А ещё у него сумка всегда с собой. Тряпичная. Синяя. Кармашек снаружи. Знаешь, старики с такими в магазин ходят. Раньше шили прочнее некуда – уж давненько их не выпускают, а многие до сих пор пользуются.
Был тут у нас хулиган Степан Вихров, по прозвищу Шмы́гарь. Внешность под стать фамилии – башка нечёсаная, вихрастая. Мыл он её редко – потому вихры, когда отрастали, превращались в колтуны. И сопливил, носом шмыгал противно – оттого и Шмыгарь.
Был он предводитель одной местной хулиганской шайки мелкотравчатой. Ничего особо опасного – то дачу обчистят, то подерутся с кем, то фонарь уличный расколотят.
Шмыгарь у меня под колпаком сидел. Я этого упырёныша сразу, как он безобразничать по округе взялся (лет тринадцать ему было), к ногтю прижал – прессовал часов шесть кряду, грозился крупную кражу на него повесить, хотя знал, что совершил её другой гадёныш из местной шпаны. Ну, и доломал я его в итоге. Стал он мне стучать, причём самозабвенно так, с рвением. Много глухих висяков раскрыть помог, много кого из блядей окрестных за решётку усадить.
Таким можно некоторые вольности дозволять в обмен на стукачество: подонка не исправишь, если он подонок генетический, зато можно какую-никакую пользу извлекать. Но надо держать на коротком поводке, не давать зарываться. Чуть что – по зубам. Так, чтоб заскулил, падла! Но и круглые сутки за ним смотреть тоже не будешь ведь, за всем не углядишь.
Урвали как-то раз по осени они с дружками себе сивухи. Сухой закон, гнали круго́м напропалую. Была у нас тут самогонщица-инвалидка – много кому пойлом своим поганым на тот свет убыть помогла. Упросила ихнюю шайку не то забор ей подлатать, не то ещё чего по хозяйству. В обмен на самогонку, понятное дело. У них хоть руки из жопы, а всё ж кой-чего могут – особенно за магарыч. Не такие уж никчёмные.
Починили они, значит, забор да в соседней подворотне и начимергесились – не отходя от кассы, как говорится.
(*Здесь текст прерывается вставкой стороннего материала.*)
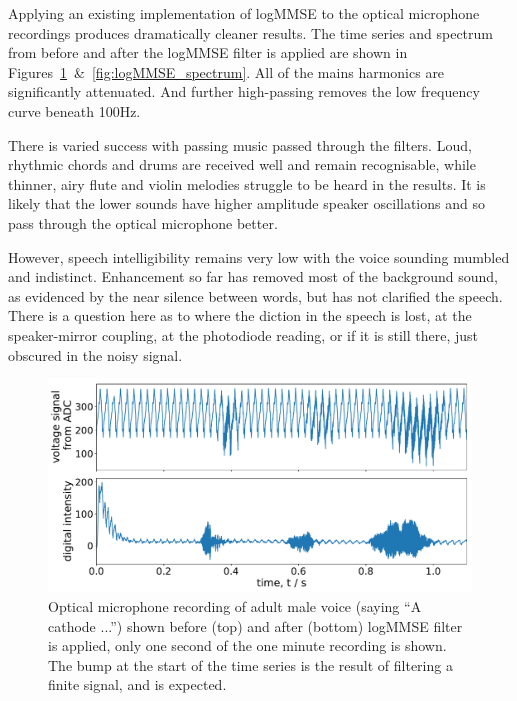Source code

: \documentclass[prb,preprint]{revtex4-1}
\begin{document}
Applying an existing implementation of logMMSE\cite{logmmse} to the optical microphone recordings produces dramatically cleaner results. The time series and spectrum from before and after the logMMSE filter is applied are shown in Figures~\ref{fig:logMMSE_timeseries}~\&~\ref{fig:logMMSE_spectrum}. All of the mains harmonics are significantly attenuated. And further high-passing removes the low frequency curve beneath 100Hz.


There is varied success with passing music passed through the filters. Loud, rhythmic chords and drums are received well and remain recognisable, while thinner, airy flute and violin melodies struggle to be heard in the results. It is likely that the lower sounds have higher amplitude speaker oscillations and so pass through the optical microphone better.


However, speech intelligibility remains very low with the voice sounding mumbled and indistinct. Enhancement so far has removed most of the background sound, as evidenced by the near silence between words, but has not clarified the speech. There is a question here as to where the diction in the speech is lost, at the speaker-mirror coupling, at the photodiode reading, or if it is still there, just obscured in the noisy signal.


\begin{figure}%
	\includegraphics[width=\textwidth]{figures/filter_timeseries_aa_melatos-cropped.pdf}
	\caption{Optical microphone recording of adult male voice (saying ``A cathode ...'') shown before (top) and after (bottom) logMMSE filter is applied, only one second of the one minute recording is shown. The bump at the start of the time series is the result of filtering a finite signal, and is expected.}
	\label{fig:logMMSE_timeseries}
\end{figure}
\end{document}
Осень поздняя стояла. Темнеет рано. Холодно, сыро. И вот, шуруют они, значит, рыла косые, по Второму проезду Станке-Димитрова. Там и так-то обычно малолюдно, а тогда почти никого, кроме этой шайки из четырёх мудаков.
Навстречу им старый кореец. Со своей синей сумкой. Ноги еле волочет. И смотрит будто бы мимо всего вокруг разом.
Он словно бы и не заметил свору, что слюняво материлась и гоготала. Ни один мускул на лице не дрогнул. Как шёл, так и шёл.
Это Шмыгаря и взбесило. Как любому ничтожеству, ему нравилось, когда его боялись. Когда, завидев его, нервничали, переходили на другую сторону улицы, взглядом с ним пересечься не осмеливались.